I woke this morning, happy to greet summer and looking forward to planting seeds.
Before, there was no time. No time. Never enough time.
This morning. I would make time.
I opened my door to greet the semi-quiet morning. Birds. Lots of birds. The humming of insects. The far away hum of cars.
First, I made coffee and planned to sit on my porch and read Edward Abbey’s
Desert Solitaire.
I read about the quiet and the red sand and the desert flower, the
sexuality of bees and moths burrowing and pollinating. I stopped for a
moment and soaked in Abbey’s words on solitude and the expansiveness of
the desert and felt his thoughts link with mine. I then scribbled a few
words on paper about the end of romantic love, it’s self-enclosed and
selfish nature, about how I prefer the expansiveness of loving the
earth, of giving to a greater cause.
What a glorious quiet, simple moment: book, pen, notebook, coffee, porch, thoughts.

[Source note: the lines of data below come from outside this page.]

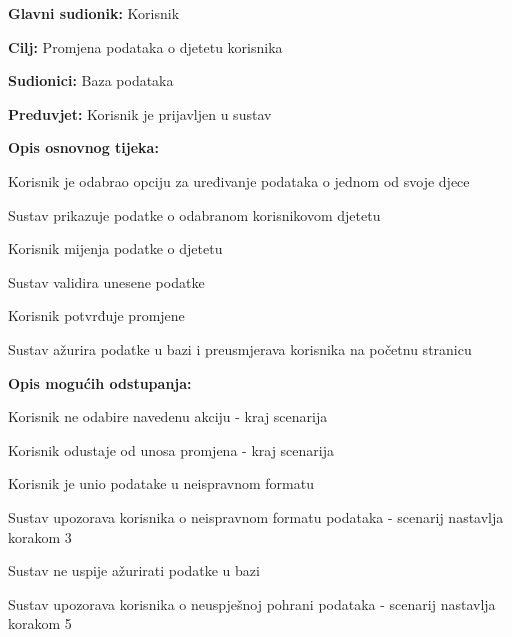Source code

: 					\noindent {}
					\begin{packed_item}
	
						\item \textbf{Glavni sudionik: }Korisnik
						\item  \textbf{Cilj:} Promjena podataka o djetetu korisnika
						\item  \textbf{Sudionici:} Baza podataka
						\item  \textbf{Preduvjet:} Korisnik je prijavljen u sustav
						\item  \textbf{Opis osnovnog tijeka:}
						
						\item[] \begin{packed_enum}
							\item Korisnik je odabrao opciju za uređivanje podataka o jednom od svoje djece
							\item Sustav prikazuje podatke o odabranom korisnikovom djetetu
							\item Korisnik mijenja podatke o djetetu
							\item Sustav validira unesene podatke
							\item Korisnik potvrđuje promjene
							\item Sustav ažurira podatke u bazi i preusmjerava korisnika na početnu stranicu
						\end{packed_enum}

						\item  \textbf{Opis mogućih odstupanja:}

						\item[] \begin{packed_item}
							\item[1.a] Korisnik ne odabire navedenu akciju - kraj scenarija
							\item[3.a] Korisnik odustaje od unosa promjena - kraj scenarija
							\item[4.a] Korisnik je unio podatake u neispravnom formatu
							\item[] \begin{packed_enum}
								\item Sustav upozorava korisnika o neispravnom formatu podataka - scenarij nastavlja korakom 3 
							\end{packed_enum}	
							\item[6.a] Sustav ne uspije ažurirati podatke u bazi
							\item[] \begin{packed_enum}
								\item Sustav upozorava korisnika o neuspješnoj pohrani podataka - scenarij nastavlja korakom 5
							\end{packed_enum}					
						\end{packed_item}
					\end{packed_item}
					
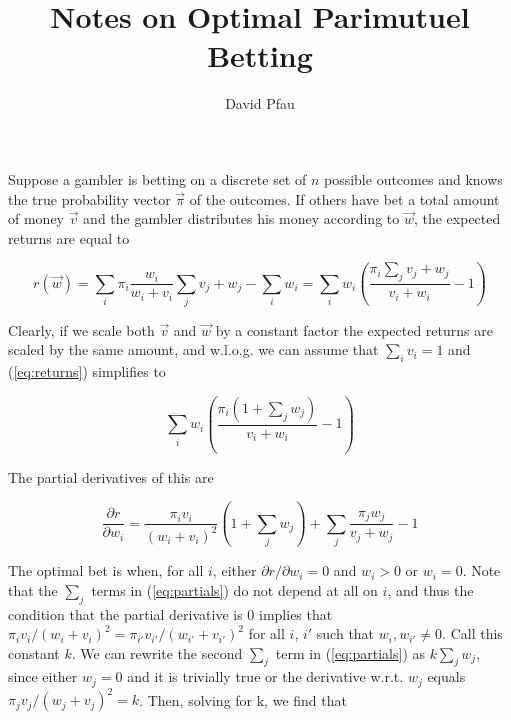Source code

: \documentclass[11pt]{article}
\title{Notes on Optimal Parimutuel Betting}
\author{David Pfau}
\begin{document}
\maketitle

Suppose a gambler is betting on a discrete set of $n$ possible outcomes and knows the true probability vector $\vec{\pi}$ of the outcomes.  If others have bet a total amount of money $\vec{v}$ and the gambler distributes his money according to $\vec{w}$, the expected returns are equal to 

\begin{equation}
r(\vec{w}) = \sum_i \pi_i \frac{w_i}{w_i + v_i} \sum_{j} v_j + w_j - \sum_i w_i = \sum_i w_i \left( \frac{\pi_i \sum_j v_j + w_j}{v_i + w_i} - 1\right)
\label{eq:returns}
\end{equation}

Clearly, if we scale both $\vec{v}$ and $\vec{w}$ by a constant factor the expected returns are scaled by the same amount, and w.l.o.g. we can assume that $\sum_i v_i = 1$ and (\ref{eq:returns}) simplifies to 

\begin{equation}
 \sum_i w_i \left( \frac{\pi_i (1+ \sum_j w_j)}{v_i + w_i} - 1\right)
\label{eq:normal_returns}
\end{equation}

The partial derivatives of this are

\begin{equation}
\frac{\partial r}{\partial w_i}=\frac{\pi_i v_i}{(w_i + v_i)^2}\left(1+\sum_j w_j\right) + \sum_j \frac{\pi_j w_j}{v_j + w_j} - 1
\label{eq:partials}
\end{equation}

The optimal bet is when, for all $i$, either $\partial r/\partial w_i = 0$ and $w_i > 0$ or $w_i = 0$.  Note that the $\sum_j$ terms in (\ref{eq:partials}) do not depend at all on $i$, and thus the condition that the partial derivative is 0 implies that $\pi_i v_i/(w_i+v_i)^2 = \pi_{i'} v_{i'}/(w_{i'} + v_{i'})^2$ for all $i$, $i'$ such that $w_i, w_{i'} \ne 0$.  Call this constant $k$.  We can rewrite the second $\sum_j$ term in (\ref{eq:partials}) as $k\sum_j w_j$, since either $w_j = 0$ and it is trivially true or the derivative w.r.t. $w_j$ equals $\pi_j v_j/(w_j + v_j)^2 = k$.  Then, solving for k, we find that
\end{document}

Then the sound. The blast. The churning BLAST. A wood chip machine?
It is Sunday. The Christians made a law that bans the machines on Sunday.
Yet it blasts and blasts, and the partial silence is gone. The breath. The day.
I wait and hope. Maybe it will stop. Maybe it will go away. It grows louder and louder.
I try to read, to bring back that moment of Desert Solitaire and me. Gone.
The blast continues. Minutes. One hour. Two hours. Three.
I move back inside the house to escape the noise– shut my windows and
doors, shut out the industrial noise that is always, always there.
The irony: following the section on the solitude of desert flowers
and red rock, Abbey cries out against the industrialization of the
national parks in Desert Solitaire. New wide roads were built and brought in millions of tourists and their big machines. Quiet and silence and mystery vanished.
The irony: I moved to the suburbs and bought a house with a yard so I
could grow a garden. I moved to a place where I envisioned long
solitary walks. A writer’s dream. I imagined peaceful summers.
I came from Manhattan [or Boston to rural Michigan, in my case] because the noise and bustle crushed my soul.
Yet the noise [and even worse...] is here, every moment, everywhere. My neighbors run
machines, buzz buzz buzz. We cannot leave windows open, sleep in a
hammock, or read a book in the shade.
There is no peaceful summer. Maybe there never was. Maybe Eden had
leaf blowers and generators and electric weed wackers and buzz saws and
Strontium 90 and plutonium and TCE and PCBs and fracking waste and DDT.
Maybe google earth snapped pictures of naked Adam and Eve and posted
them on facebook. Maybe Eden’s evil snake was a sneaky drone. Maybe
Eden’s apple was an iphone.
Maybe the writers of the Bible left industrialization out of creation to fool us all. Maybe there have always been machines.